It follows, we think, clearly, that the note of January 29, 1923, was unenforceable, because admittedly Bradstreet Braden, Inc., owed nothing to the payee therein, and being unenforceable against the payee it was unenforceable against Bradstreet, the accommodation indorser. The question then recurs: Can the surrender of a legally unenforceable negotiable note constitute a valuable consideration for the assumption by a third party of a debt for which he is not otherwise liable? If not, there is no consideration to support the note of November 19, 1923, and the mortgage given to secure it. The principle that the surrender of an unenforceable promissory note of a third party cannot constitute a consideration for the giving of a note and mortgage by another is clearly established by the following authorities: Widger v. Baxter (Mass.)76 N.E. 509; Seager v. Drayton (Mass.) 105 N.E. 461.

There remains for consideration the question whether the forbearance of defendant in error, Crosbie, to sue Bradstreet Braden, Inc., for the operating expenses due him from said corporation can supply a consideration for the note and mortgage here in controversy.

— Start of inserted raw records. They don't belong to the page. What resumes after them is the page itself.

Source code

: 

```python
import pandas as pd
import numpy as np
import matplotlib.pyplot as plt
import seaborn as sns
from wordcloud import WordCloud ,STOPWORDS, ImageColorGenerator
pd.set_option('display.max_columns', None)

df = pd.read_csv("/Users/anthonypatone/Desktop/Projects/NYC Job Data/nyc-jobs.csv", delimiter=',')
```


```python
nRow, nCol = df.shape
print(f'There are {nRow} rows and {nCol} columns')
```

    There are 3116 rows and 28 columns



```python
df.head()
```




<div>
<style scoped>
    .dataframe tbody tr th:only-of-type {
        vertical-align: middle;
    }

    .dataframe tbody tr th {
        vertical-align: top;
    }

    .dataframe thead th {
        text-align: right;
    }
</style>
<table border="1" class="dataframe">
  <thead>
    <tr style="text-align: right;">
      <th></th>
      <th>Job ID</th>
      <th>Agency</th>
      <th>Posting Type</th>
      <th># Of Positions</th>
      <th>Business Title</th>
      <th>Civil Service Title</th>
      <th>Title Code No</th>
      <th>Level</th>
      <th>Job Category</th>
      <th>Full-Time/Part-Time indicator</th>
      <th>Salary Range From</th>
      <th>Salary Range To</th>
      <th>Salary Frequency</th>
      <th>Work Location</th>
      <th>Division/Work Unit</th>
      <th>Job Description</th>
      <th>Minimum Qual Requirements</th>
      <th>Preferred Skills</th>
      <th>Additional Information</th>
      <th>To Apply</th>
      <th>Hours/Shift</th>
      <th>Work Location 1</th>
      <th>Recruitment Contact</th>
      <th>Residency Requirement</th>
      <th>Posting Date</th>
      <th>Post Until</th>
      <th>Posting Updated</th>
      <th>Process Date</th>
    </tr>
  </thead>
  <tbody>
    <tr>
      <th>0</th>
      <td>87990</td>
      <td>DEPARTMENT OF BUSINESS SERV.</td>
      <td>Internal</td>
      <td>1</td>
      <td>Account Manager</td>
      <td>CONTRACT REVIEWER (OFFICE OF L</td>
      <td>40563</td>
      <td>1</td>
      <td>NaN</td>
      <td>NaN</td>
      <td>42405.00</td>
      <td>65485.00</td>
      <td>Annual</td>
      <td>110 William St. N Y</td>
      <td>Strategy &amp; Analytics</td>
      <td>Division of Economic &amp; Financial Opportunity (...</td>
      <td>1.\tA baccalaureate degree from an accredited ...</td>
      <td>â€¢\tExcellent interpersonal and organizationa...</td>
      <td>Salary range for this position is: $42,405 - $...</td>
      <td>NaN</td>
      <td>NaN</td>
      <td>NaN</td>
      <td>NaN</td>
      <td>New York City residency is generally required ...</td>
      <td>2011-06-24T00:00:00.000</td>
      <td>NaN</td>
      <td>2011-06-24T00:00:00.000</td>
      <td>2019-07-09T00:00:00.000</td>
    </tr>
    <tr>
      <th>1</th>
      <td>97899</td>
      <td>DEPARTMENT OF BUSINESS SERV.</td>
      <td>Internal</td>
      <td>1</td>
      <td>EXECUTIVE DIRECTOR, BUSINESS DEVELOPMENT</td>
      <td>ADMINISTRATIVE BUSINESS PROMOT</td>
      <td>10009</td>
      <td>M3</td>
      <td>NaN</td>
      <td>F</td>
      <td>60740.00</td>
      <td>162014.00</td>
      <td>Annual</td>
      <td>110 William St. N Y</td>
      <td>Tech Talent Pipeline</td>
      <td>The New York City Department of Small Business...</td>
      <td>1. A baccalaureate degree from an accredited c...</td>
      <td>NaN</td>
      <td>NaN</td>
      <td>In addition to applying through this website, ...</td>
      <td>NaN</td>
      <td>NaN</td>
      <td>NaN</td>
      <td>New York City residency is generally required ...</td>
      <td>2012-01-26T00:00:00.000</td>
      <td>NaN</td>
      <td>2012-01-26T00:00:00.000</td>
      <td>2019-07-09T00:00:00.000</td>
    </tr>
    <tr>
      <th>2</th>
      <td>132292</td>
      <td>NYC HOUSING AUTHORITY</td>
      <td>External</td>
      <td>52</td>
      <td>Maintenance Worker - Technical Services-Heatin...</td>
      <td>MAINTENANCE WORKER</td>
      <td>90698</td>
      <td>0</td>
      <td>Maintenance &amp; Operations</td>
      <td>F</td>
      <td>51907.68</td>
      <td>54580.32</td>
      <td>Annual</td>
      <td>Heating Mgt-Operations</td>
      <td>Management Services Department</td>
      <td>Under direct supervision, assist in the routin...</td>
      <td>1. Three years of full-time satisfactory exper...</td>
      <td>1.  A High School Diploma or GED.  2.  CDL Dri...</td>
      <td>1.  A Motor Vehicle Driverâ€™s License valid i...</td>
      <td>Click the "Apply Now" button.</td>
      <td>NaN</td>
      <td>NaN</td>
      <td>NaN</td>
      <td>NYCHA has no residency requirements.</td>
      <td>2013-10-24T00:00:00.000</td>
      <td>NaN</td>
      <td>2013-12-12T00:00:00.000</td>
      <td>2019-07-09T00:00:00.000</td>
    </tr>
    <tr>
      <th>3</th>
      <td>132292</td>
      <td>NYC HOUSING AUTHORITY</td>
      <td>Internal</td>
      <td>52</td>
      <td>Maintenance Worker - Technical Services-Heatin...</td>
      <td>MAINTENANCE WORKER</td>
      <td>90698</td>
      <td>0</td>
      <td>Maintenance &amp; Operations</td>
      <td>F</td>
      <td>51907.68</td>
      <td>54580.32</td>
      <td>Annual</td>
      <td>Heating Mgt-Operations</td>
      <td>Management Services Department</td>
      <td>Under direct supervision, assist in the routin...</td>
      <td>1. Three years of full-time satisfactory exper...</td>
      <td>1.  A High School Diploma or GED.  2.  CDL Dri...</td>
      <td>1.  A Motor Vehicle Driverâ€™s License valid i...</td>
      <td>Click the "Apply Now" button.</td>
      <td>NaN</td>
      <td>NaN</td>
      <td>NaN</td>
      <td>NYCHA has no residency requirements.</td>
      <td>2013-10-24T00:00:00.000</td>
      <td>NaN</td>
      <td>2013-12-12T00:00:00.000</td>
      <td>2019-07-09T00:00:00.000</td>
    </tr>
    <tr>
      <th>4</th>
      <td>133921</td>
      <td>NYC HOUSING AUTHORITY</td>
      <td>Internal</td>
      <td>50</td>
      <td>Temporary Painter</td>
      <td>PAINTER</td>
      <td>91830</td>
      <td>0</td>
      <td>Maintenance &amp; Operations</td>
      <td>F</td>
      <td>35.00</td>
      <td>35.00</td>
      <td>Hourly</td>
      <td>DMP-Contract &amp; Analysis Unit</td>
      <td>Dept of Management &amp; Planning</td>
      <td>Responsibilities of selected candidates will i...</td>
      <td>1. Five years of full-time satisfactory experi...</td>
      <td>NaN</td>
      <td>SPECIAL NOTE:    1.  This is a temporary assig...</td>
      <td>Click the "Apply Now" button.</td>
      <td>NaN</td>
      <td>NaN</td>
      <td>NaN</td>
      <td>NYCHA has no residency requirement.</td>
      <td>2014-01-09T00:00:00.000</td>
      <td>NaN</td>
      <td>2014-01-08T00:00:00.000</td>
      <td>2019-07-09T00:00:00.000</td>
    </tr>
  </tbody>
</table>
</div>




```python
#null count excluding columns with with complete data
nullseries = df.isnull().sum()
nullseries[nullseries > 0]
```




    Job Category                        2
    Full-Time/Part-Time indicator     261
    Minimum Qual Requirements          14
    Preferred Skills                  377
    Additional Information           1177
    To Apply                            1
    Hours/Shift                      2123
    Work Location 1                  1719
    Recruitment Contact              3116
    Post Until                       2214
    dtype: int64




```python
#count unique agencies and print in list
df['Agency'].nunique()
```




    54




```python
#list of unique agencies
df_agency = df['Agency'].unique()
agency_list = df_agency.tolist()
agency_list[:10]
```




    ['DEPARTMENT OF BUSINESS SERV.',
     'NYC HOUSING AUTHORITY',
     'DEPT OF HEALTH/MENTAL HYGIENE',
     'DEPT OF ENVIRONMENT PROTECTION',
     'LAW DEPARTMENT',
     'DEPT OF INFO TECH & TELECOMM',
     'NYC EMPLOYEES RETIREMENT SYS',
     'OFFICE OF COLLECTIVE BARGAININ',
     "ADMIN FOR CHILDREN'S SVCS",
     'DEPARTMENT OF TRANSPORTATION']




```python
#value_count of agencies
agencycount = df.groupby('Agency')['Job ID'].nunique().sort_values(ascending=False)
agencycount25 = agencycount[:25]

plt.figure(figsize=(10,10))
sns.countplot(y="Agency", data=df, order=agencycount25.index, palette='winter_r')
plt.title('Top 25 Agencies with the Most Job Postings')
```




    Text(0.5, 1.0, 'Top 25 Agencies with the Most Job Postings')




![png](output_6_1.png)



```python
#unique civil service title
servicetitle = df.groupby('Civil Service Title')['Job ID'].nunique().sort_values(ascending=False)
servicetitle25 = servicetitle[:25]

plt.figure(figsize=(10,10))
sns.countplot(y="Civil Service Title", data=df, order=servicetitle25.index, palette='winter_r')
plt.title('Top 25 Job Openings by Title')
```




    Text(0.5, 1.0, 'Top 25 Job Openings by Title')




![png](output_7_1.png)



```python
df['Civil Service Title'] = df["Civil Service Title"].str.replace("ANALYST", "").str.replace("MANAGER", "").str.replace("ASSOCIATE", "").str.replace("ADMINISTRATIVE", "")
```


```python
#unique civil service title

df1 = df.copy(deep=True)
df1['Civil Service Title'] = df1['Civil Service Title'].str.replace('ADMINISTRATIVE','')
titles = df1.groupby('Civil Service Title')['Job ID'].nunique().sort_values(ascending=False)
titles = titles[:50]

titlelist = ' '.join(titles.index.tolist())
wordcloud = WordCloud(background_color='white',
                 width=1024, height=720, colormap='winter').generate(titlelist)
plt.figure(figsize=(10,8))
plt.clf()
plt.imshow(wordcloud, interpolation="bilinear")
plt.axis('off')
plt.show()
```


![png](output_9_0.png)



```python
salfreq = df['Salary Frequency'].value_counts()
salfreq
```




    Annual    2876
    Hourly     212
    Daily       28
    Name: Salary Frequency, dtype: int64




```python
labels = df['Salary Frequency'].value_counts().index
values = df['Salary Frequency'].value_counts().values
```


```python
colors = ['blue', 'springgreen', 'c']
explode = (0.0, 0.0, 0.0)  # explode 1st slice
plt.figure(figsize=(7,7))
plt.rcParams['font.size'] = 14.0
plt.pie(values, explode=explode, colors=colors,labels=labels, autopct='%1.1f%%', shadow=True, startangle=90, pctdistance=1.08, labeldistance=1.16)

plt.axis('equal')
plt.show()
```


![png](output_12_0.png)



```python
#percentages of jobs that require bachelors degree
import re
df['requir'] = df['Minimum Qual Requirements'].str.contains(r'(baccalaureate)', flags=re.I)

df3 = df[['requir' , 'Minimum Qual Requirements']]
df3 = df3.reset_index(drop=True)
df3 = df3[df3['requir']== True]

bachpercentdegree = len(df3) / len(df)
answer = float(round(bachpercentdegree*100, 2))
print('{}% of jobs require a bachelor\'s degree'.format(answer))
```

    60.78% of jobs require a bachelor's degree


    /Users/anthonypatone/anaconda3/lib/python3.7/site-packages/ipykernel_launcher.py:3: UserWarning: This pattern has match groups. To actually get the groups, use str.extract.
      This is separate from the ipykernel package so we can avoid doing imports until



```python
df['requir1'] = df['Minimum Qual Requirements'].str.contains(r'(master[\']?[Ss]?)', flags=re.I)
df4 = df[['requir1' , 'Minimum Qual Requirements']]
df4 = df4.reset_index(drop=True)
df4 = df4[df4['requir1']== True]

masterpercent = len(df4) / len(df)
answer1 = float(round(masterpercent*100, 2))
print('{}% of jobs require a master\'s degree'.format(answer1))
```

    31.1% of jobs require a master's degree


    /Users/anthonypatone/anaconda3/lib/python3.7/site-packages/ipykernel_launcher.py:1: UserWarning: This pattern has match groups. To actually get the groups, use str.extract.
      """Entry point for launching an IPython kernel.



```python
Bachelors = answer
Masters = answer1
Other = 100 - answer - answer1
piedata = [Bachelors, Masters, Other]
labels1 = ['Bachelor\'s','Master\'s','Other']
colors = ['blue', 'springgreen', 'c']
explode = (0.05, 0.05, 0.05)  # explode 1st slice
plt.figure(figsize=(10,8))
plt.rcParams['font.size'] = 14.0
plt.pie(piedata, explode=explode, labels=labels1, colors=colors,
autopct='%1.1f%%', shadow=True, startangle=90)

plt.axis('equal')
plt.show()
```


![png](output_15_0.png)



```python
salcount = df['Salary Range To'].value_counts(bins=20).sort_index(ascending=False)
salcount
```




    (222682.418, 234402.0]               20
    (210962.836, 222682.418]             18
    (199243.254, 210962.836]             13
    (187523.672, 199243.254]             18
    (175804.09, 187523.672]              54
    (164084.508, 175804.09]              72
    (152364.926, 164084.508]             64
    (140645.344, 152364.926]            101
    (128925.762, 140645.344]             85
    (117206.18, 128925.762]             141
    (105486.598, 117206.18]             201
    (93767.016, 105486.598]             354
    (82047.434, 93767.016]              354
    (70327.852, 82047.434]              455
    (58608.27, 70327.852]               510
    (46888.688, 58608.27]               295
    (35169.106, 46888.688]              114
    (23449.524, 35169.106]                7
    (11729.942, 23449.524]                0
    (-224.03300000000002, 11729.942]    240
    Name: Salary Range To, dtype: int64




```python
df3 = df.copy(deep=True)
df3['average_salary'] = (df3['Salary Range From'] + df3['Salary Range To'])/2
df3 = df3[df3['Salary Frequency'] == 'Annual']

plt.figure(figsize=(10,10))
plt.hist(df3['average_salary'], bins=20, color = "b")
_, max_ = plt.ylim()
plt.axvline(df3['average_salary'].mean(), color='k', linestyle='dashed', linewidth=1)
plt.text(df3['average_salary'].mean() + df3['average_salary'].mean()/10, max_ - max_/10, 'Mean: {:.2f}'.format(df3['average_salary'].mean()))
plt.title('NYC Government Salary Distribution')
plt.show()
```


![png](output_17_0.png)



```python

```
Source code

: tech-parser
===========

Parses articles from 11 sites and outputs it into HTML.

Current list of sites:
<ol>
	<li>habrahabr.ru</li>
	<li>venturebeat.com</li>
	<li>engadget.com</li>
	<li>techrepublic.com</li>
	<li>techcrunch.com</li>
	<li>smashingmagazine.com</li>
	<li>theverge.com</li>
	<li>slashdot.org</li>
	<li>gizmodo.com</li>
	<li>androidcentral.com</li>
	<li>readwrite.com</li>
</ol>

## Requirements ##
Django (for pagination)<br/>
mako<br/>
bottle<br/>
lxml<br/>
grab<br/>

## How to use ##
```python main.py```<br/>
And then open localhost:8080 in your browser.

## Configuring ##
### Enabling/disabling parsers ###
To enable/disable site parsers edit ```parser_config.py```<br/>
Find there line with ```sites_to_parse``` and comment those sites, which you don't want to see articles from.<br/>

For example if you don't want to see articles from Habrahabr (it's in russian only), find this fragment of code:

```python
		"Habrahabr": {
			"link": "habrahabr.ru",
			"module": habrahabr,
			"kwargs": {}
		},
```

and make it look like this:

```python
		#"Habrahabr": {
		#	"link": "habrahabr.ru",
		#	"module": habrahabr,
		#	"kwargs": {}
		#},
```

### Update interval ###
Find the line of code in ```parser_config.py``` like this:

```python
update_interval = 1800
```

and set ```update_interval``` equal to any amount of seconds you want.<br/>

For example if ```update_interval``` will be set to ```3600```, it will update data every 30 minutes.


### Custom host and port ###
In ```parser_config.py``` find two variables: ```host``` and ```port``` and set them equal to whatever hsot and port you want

It is contended that the forbearance of Crosbie to sue Bradstreet Braden, Inc., on its debt to him for the operating expenses of the school land lease, was a sufficient consideration for the note of November 19, 1923, on the theory that the unenforceable note of January 29, 1923, did not extinguish the original debt. But the original debt was not the debt of Bradstreet, but was the debt of Bradstreet Braden, Inc., for which he was neither legally nor morally bound. Still Bradstreet, though a stranger to the obligation, might have become liable on his note of November 19, 1923, if Crosbie suffered any detriment by giving up his right to sue the corporation.

According to the great weight of the evidence Bradstreet Braden, Inc., was an insolvent corporation, destitute of assets at the time the note of November 19, 1923, was executed, and Crosbie's debt was therefore worthless. Crosbie, in giving up his right to sue the corporation, gave up no valuable right unless the right to pursue a worthless claim in the courts can be said to be a valuable right.

In Citizens Trust Co. v. McDougald, 132 Tenn. 323, 178 S.W. 432, it is said:

"In the case before us it appears that the note was made payable directly to the bank. Nominally, there was a loan to McDougald, but the bank paid out no money. It simply credited the proceeds on a worthless note which it held on the Peoples Gin Company, an insolvent corporation, for whose obligations McDougald was in no way responsible. The judgment was correct. There was no consideration for the note. It is true, that under the Negotiable Instruments Law, contrary to the rule formerly prevailing in this state, a pre-existing debt may now stand for value, but this is not true where such pre-existing debt is worthless at the time and the obligation of a third party (citing authorities). Such was the present case. The bank was not therefore a holder for value."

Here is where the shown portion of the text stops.